Труды французских структуралистов Р. Барта (1987), К. Бремона (2000), А.-Ж. Греймаса (2000), Ж. Женетта (1998) в русле литературоведения продемонстрировали повышающийся интерес к художественному нарративу, который привёл к возникновению новой самостоятельной дисциплины – нарратологии. В их работах впервые было введено понятие нарратива. Целью ряда исследований стало создание универсальной модели нарратива, в связи с этим были установлены единицы и закономерности нарратива, обеспечивающие его конструирование. При этом в их работах термины «нарратив» и «повествование» не дифференцировались, а использовались как синонимы и полностью взаимозаменялись.

В данной работе мы используем понятия «нарратология» и «теория повествования», а также «нарратив» и «повествование» как синонимичные. При этом нарратологию как научное направление мы рассматриваем в широком смысле – не ограничивающейся художественной литературой, но охватывающей все возможные типы нарративов – и принимаем самое общее определение нарратологии вслед за В. Шмидом: «Нарратология – это теория повествования» [Шмид, 2003, с. 9].

Наиболее полно модели нарратива как структуры повествовательного текста и повествовательного акта представлены в работах Р. Барта и Ж. Женетта.

Ж. Женетт предлагает трёхуровневую модель создания нарратива: «1) «история» – для повествовательного означаемого или содержания; 2) «повествование» – для означающего, высказывания, дискурса или собственно повествовательного текста; 3) «наррация» – для порождающего повествовательного акта и, расширительно, для всей в целом реальной или вымышленной ситуации, в которой соответствующий акт имеет место» [Женетт, 1998, с. 310]. … Именно в этой модели указывается необходимость разграничения повествования как готового текста и как процесса/акта, обозначаемого термином «наррация». В современной лингвистике данный термин не закрепился, однако проведённая дифференциация является ценной, особенно в связи с изучением речевых актов.

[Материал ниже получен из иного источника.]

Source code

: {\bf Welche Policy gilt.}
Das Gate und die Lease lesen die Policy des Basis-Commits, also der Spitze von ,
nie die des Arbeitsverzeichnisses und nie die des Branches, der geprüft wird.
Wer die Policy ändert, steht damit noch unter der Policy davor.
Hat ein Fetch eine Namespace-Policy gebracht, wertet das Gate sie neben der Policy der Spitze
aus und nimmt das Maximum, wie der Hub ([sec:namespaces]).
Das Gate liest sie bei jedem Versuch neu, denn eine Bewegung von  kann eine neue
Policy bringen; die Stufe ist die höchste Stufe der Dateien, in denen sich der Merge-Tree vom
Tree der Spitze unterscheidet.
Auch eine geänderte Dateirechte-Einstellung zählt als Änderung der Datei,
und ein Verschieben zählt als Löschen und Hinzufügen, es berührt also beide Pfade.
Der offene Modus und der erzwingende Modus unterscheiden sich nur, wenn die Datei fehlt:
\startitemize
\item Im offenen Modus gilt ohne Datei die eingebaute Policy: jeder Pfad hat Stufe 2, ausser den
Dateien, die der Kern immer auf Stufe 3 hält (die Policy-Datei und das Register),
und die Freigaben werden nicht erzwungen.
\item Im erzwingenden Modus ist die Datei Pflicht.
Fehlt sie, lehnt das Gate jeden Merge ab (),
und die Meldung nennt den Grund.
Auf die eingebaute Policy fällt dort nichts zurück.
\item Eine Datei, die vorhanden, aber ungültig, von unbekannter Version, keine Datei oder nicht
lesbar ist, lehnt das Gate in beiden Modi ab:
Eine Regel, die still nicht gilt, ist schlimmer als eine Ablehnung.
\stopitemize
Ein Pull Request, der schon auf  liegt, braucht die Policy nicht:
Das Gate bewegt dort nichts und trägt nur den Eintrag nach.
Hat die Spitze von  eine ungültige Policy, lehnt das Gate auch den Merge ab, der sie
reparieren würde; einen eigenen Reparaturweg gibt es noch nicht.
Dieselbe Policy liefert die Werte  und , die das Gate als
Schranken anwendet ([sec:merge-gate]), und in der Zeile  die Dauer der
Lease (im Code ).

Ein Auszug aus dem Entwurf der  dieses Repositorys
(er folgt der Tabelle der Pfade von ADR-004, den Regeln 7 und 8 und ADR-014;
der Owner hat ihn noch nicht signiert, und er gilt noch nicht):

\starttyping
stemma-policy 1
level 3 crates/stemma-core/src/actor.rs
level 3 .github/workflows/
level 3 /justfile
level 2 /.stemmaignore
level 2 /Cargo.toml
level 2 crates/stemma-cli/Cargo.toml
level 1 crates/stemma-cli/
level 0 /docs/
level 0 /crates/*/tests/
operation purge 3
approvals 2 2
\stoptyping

Р. Барт осуществляет структурный анализ нарратива как повествовательного текста, предполагающий смысловое членение целого на единицы [Барт, 1987].

Исследователи этого направления значительно развили теорию повествования. В «Словаре нарратологии», изданном в 1988 году, Дж. Принс использует этот термин в двух значениях.

Во-первых, нарратология – это «родившаяся под влиянием структурного подхода теория нарратива. Нарратология изучает природу, форму и функционирование нарратива (независимо от формы репрезентации) и пытается описать нарративную компетенцию. В частности, она изучает то общее, что имеют все нарративы и только нарративы (на уровне сюжета, повествования и их отношений), так же, как и то, что отличает их друг от друга, и пытается объяснять способность порождать и понимать их» [Prince, 1988, р. 65].

Во втором значении нарратология изучает нарратив в качестве «вербальной формы представления ситуаций и событий, организованных во временном плане. В этом, более узком, смысле нарратология не рассматривает сам по себе уровень сюжета, а фокусирует внимание на возможных отношениях между сюжетом и нарративным текстом, рассказом и нарративным текстом, сюжетом и рассказом. Специально она исследует проблемы времени, модальности и позицию (голос) [Prince, 1988, р. 65].

В той же словарной статье Дж. Принс указывает на коммуникативную и прагматическую природу нарратива, определив его как “передачу (как итога и процесса, объекта и акта, структуры и структурирования) одного и более реальных или же вымышленных событий, о которых рассказывает один, два или несколько (более или менее явных) повествователей одному, двум или же нескольким (более или менее явным) адресатам [Prince, 1988, р. 58].

Ксенонарратив как дискурсообразующий элемент литературно-нарративной коммуникации

Избранные для анализа в диссертации нарративные тексты – романы “Die undankbare Fremde” И. Брежна и “Girl in translation” Дж. Квок – обладают рядом содержательных, композиционных и прагматических особенностей, которые позволяют объединить эти нарративы в единый комплекс. Тексты подобного рода получили в настоящей работе название литературного ксенонарратива. Такой особый тип нарративного текста, повествующего о чужеродности, можно обозначить через корень «ксено-», означающую чуждость к чему-либо или кому-либо.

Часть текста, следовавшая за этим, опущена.